§ **To do**
Every line of the entries below that includes "truncate" belongs in the answer, copied as written.

§ **Given data**
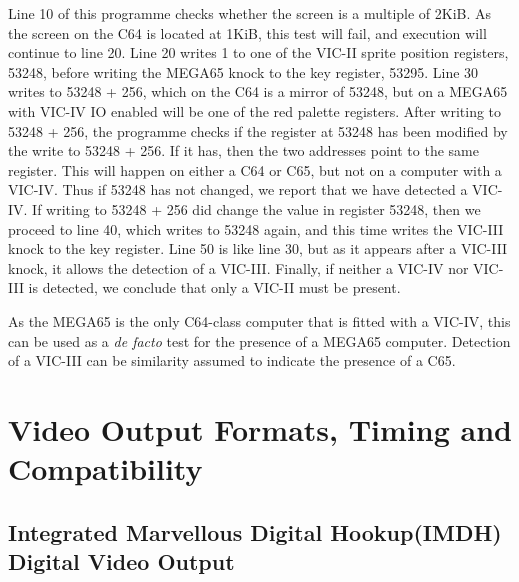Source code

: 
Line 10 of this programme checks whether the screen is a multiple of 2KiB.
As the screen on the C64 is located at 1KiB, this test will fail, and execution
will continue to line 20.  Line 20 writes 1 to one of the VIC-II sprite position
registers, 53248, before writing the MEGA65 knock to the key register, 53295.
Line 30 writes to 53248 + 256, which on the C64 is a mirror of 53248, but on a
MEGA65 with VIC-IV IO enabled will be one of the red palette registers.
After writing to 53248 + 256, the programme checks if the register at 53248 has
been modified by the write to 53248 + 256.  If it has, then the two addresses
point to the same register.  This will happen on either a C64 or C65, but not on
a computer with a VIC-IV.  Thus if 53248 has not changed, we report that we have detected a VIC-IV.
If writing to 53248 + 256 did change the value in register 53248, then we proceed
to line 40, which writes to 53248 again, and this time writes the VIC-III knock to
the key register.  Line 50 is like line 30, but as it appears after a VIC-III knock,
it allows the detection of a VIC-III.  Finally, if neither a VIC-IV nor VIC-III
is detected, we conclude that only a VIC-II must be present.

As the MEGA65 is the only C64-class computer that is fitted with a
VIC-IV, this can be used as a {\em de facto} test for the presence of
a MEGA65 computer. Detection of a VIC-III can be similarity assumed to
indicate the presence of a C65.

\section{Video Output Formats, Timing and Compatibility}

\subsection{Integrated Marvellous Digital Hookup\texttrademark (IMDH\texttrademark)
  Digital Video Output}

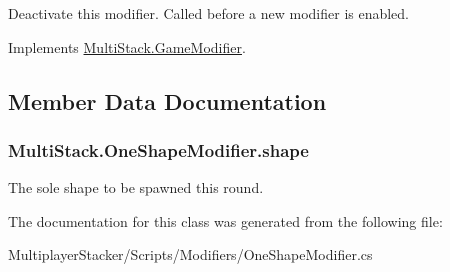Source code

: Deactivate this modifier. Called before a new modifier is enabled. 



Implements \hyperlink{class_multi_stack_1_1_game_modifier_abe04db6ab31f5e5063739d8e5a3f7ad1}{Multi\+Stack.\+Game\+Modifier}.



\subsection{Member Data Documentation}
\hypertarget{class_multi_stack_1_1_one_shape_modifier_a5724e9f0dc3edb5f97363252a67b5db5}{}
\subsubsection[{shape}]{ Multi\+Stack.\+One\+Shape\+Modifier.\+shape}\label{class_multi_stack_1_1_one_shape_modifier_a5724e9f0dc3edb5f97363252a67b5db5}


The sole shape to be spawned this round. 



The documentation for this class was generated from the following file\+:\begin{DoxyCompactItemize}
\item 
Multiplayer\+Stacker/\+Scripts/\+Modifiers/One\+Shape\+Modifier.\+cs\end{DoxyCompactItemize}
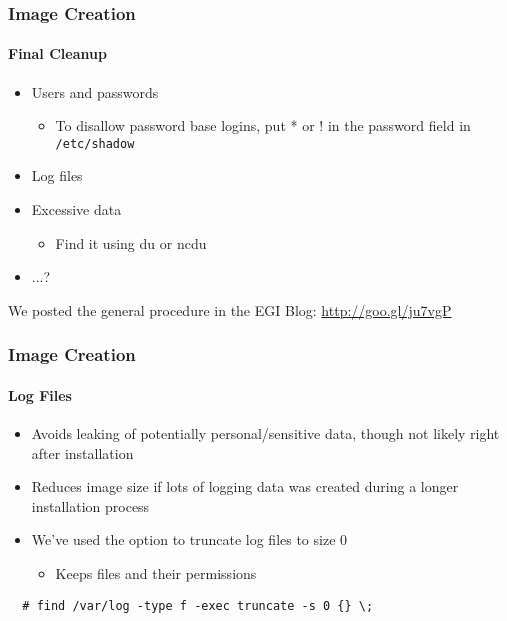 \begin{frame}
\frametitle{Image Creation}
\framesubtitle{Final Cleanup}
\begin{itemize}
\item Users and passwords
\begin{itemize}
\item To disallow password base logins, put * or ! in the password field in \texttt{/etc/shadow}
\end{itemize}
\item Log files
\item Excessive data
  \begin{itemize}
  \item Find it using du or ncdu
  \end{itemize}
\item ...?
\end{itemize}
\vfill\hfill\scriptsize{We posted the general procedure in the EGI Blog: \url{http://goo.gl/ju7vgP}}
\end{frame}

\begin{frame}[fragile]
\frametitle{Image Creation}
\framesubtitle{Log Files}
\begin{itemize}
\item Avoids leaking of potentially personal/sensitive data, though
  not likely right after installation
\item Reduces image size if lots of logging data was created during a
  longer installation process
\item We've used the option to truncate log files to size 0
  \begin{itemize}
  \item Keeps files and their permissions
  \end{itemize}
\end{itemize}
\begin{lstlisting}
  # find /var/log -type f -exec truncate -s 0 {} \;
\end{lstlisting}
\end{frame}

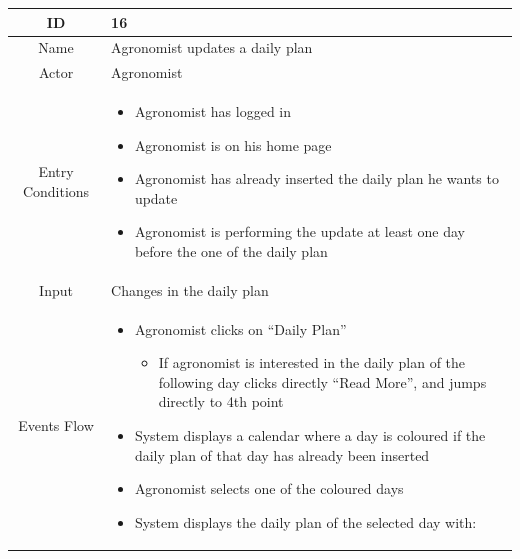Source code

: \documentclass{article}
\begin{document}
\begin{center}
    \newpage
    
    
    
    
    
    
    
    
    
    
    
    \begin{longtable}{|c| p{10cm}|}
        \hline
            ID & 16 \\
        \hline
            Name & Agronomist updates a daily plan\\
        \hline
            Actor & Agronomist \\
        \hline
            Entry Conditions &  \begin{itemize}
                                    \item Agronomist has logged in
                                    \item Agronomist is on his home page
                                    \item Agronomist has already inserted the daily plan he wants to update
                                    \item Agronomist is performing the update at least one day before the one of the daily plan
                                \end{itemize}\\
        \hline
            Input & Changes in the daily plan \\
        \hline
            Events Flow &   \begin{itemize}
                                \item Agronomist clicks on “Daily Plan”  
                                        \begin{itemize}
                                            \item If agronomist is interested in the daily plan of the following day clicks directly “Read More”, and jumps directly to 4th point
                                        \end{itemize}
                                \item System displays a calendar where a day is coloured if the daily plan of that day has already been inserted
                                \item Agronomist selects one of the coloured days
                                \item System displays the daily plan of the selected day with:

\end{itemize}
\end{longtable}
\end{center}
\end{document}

...

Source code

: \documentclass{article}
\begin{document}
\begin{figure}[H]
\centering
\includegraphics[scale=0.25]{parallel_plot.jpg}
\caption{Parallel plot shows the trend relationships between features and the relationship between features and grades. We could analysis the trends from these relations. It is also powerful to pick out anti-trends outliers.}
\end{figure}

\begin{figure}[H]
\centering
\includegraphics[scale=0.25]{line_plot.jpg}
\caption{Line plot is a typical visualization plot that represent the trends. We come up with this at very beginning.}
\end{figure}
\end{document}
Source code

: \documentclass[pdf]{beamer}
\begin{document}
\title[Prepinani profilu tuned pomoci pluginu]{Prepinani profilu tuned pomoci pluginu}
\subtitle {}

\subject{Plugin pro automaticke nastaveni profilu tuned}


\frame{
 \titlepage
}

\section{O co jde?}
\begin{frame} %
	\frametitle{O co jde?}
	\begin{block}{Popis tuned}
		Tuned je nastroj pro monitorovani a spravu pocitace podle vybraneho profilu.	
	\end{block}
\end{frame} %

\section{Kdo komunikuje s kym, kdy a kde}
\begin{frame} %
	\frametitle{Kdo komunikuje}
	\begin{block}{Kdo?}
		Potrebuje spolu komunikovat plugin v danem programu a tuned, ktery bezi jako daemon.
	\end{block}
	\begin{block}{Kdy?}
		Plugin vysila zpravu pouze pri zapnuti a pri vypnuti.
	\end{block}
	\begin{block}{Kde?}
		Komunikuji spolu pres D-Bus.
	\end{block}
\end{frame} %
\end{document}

--

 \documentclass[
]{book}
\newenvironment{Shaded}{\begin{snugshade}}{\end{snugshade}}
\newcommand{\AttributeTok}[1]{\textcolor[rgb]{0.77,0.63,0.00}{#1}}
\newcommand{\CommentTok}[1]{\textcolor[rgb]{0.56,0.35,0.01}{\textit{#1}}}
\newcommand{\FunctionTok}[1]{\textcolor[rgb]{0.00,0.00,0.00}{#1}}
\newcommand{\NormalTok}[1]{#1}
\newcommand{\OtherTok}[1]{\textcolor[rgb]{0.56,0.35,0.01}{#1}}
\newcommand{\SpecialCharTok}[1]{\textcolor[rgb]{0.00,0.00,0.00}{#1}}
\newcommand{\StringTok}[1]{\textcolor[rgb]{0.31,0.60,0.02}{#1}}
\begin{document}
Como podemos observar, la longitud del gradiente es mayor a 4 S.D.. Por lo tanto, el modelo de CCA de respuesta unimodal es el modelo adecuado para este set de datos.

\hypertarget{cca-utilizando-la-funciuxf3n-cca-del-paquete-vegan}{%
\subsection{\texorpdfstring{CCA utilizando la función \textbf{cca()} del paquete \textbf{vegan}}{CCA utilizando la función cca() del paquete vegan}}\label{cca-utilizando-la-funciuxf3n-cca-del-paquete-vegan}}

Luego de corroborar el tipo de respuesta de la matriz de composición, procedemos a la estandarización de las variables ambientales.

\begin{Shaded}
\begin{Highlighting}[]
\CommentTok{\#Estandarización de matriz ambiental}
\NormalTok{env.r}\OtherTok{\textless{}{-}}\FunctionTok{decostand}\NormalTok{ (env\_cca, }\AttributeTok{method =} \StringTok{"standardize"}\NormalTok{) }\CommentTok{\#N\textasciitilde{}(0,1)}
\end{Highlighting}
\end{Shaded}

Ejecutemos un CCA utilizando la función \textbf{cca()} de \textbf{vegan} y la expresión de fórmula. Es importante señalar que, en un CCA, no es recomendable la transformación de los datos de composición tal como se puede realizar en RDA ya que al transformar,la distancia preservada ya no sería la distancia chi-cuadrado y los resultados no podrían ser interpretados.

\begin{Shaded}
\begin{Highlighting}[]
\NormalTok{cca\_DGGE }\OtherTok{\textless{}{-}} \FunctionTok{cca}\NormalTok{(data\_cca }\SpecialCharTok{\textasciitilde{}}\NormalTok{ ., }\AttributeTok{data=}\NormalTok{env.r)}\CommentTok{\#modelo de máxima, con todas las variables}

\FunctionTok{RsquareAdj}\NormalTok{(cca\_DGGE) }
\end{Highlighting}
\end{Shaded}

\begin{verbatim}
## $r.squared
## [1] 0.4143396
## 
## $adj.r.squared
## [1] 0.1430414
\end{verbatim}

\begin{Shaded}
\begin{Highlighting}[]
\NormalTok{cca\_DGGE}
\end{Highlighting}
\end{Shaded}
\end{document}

§ **Task output**
\item We've used the option to truncate log files to size 0
  # find /var/log -type f -exec truncate -s 0 {} \;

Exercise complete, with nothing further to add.